::: WORKING DATA

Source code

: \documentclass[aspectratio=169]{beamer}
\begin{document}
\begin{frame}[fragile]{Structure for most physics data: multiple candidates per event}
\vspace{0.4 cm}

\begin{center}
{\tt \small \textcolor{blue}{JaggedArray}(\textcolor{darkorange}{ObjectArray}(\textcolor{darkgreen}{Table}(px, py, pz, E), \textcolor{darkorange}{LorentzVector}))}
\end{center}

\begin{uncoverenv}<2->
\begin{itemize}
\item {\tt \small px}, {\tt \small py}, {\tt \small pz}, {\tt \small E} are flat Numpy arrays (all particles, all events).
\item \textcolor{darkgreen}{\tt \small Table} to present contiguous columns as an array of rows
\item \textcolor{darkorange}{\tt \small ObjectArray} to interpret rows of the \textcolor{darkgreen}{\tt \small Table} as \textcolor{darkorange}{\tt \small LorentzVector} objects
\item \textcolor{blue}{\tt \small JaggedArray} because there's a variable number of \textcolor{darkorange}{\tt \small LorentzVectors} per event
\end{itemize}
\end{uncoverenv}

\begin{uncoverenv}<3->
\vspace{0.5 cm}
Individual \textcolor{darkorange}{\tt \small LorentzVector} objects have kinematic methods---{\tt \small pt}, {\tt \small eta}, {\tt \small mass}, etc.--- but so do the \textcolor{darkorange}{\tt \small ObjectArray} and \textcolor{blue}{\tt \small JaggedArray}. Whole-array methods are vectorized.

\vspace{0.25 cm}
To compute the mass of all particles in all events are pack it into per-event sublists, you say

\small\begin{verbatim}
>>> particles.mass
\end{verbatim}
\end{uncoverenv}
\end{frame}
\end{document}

::::::

» TO DO
Each line of the listing above that contains the word "ObjectArray" is to be copied.

» ANSWER
{\tt \small \textcolor{blue}{JaggedArray}(\textcolor{darkorange}{ObjectArray}(\textcolor{darkgreen}{Table}(px, py, pz, E), \textcolor{darkorange}{LorentzVector}))}
\item \textcolor{darkorange}{\tt \small ObjectArray} to interpret rows of the \textcolor{darkgreen}{\tt \small Table} as \textcolor{darkorange}{\tt \small LorentzVector} objects
Individual \textcolor{darkorange}{\tt \small LorentzVector} objects have kinematic methods---{\tt \small pt}, {\tt \small eta}, {\tt \small mass}, etc.--- but so do the \textcolor{darkorange}{\tt \small ObjectArray} and \textcolor{blue}{\tt \small JaggedArray}. Whole-array methods are vectorized.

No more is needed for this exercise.